▸ **TRY IT**
In the records that follow, find each line with the word "href" and copy it.

▸ **SUPPLIED INFORMATION**
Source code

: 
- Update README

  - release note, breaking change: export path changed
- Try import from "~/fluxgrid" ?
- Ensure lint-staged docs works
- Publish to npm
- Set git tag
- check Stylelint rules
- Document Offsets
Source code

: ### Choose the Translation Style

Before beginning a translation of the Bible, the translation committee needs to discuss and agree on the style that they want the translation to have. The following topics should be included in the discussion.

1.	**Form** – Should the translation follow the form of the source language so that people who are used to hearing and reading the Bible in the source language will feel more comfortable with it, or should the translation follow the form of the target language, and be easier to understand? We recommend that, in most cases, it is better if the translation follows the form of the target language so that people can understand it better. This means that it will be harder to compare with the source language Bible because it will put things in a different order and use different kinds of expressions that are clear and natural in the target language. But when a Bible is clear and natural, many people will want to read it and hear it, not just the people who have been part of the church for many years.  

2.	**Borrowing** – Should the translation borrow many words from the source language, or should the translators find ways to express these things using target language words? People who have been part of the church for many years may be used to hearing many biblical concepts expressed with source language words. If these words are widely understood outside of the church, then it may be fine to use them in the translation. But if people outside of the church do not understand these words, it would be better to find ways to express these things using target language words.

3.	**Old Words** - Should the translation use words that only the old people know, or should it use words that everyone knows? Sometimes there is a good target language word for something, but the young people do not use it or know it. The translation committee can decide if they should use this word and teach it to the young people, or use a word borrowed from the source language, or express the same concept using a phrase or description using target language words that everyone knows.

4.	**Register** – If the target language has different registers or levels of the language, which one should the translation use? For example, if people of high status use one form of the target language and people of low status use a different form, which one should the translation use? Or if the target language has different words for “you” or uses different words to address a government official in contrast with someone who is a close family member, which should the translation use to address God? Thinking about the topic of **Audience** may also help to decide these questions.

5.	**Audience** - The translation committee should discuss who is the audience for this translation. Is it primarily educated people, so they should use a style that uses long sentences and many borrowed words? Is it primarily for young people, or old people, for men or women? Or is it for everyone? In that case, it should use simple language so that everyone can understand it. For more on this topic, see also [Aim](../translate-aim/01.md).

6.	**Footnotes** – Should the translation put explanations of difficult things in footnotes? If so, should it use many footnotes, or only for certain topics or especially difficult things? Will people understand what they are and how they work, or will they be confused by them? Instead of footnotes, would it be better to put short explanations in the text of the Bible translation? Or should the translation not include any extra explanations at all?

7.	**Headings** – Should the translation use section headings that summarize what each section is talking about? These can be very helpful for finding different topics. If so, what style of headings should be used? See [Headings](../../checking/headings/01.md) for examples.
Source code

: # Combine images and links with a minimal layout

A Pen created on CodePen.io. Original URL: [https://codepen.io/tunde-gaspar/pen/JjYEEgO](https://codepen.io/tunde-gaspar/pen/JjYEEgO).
...
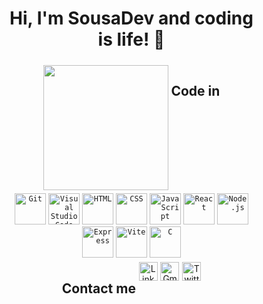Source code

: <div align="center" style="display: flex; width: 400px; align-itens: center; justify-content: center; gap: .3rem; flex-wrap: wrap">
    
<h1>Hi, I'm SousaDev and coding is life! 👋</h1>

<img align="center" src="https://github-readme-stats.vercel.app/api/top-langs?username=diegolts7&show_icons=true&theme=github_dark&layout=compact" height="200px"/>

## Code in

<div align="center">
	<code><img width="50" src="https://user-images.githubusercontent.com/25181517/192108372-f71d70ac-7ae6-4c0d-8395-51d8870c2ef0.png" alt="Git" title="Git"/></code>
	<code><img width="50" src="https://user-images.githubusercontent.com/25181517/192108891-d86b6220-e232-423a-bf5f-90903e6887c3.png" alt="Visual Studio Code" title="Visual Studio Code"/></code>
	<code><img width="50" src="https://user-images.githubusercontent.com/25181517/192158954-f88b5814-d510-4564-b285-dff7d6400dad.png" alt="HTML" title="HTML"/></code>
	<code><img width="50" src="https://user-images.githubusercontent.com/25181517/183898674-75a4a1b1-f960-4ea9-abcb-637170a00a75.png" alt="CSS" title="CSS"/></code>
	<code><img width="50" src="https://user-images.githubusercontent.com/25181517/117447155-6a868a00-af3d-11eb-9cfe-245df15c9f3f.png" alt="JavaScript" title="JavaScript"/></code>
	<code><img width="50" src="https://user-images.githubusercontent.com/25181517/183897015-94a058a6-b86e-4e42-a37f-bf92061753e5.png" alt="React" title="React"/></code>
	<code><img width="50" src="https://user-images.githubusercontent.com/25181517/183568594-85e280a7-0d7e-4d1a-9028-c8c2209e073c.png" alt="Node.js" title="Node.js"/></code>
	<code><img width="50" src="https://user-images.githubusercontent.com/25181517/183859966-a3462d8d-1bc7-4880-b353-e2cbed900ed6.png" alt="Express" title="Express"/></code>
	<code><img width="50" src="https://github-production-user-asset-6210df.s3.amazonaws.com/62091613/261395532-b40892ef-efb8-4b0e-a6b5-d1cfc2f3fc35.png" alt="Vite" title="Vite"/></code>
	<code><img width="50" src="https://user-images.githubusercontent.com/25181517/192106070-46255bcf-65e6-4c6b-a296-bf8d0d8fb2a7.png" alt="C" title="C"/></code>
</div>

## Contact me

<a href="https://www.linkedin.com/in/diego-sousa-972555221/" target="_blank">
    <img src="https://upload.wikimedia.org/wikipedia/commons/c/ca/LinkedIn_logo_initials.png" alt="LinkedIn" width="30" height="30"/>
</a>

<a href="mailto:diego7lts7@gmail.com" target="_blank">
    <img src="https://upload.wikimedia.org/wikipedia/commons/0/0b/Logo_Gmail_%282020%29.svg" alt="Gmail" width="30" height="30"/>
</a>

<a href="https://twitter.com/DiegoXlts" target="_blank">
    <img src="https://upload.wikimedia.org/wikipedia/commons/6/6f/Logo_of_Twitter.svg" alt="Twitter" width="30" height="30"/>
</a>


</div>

▸ **TASK RESPONSE**
<a href="https://www.linkedin.com/in/diego-sousa-972555221/" target="_blank">
<a href="mailto:diego7lts7@gmail.com" target="_blank">
<a href="https://twitter.com/DiegoXlts" target="_blank">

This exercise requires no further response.